**Directions**
Only the lines from the beginning of the data through the line holding "- 点击OSS配置管理，新增OSS存储，根据提示填写阿里云的OSS信息，" belong in the answer, printed exactly and without pictures.

**Information supplied**
"""
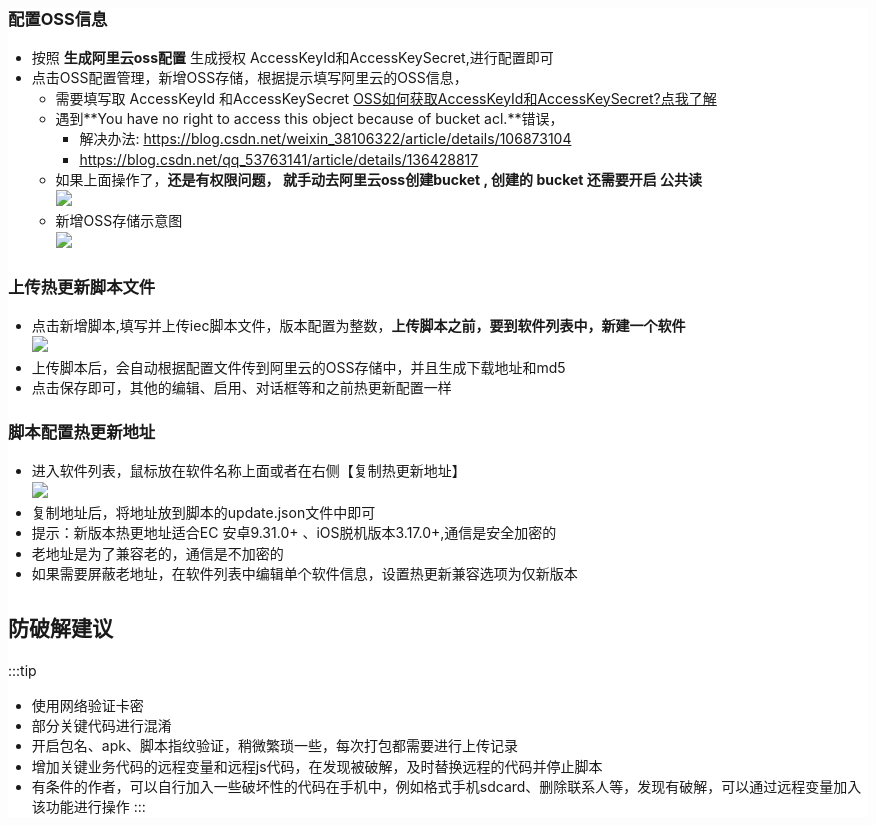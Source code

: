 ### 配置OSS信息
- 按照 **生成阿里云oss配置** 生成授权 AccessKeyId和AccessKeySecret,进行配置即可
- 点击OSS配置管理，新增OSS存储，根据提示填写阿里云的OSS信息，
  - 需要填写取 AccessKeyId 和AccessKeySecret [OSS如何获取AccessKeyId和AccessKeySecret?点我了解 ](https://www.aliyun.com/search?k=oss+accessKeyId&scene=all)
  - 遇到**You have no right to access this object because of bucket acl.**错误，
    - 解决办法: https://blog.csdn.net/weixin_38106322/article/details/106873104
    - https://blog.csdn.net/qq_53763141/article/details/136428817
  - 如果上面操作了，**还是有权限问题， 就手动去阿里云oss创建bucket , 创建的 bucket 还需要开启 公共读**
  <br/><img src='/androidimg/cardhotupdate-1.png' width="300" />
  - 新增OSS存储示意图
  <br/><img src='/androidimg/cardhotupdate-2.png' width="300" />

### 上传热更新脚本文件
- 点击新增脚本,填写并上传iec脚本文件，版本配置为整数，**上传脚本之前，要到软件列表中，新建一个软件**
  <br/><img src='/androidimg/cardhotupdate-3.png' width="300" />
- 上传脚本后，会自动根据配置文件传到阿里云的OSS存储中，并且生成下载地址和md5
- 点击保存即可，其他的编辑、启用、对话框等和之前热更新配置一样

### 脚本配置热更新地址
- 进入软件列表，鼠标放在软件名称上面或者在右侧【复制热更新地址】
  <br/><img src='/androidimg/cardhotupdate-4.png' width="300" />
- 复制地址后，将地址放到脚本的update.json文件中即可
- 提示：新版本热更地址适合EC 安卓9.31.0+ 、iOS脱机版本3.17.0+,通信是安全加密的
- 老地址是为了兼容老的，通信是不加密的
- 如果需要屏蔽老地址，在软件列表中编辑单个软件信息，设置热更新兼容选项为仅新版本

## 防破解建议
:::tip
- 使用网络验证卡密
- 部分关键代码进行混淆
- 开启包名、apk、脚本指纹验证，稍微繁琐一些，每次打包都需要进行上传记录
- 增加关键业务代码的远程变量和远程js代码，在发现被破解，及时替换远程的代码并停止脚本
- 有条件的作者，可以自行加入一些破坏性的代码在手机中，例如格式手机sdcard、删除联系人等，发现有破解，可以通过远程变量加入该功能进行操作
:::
"""
**Reply to the task**
Source code

: ### 配置OSS信息
- 按照 **生成阿里云oss配置** 生成授权 AccessKeyId和AccessKeySecret,进行配置即可
- 点击OSS配置管理，新增OSS存储，根据提示填写阿里云的OSS信息，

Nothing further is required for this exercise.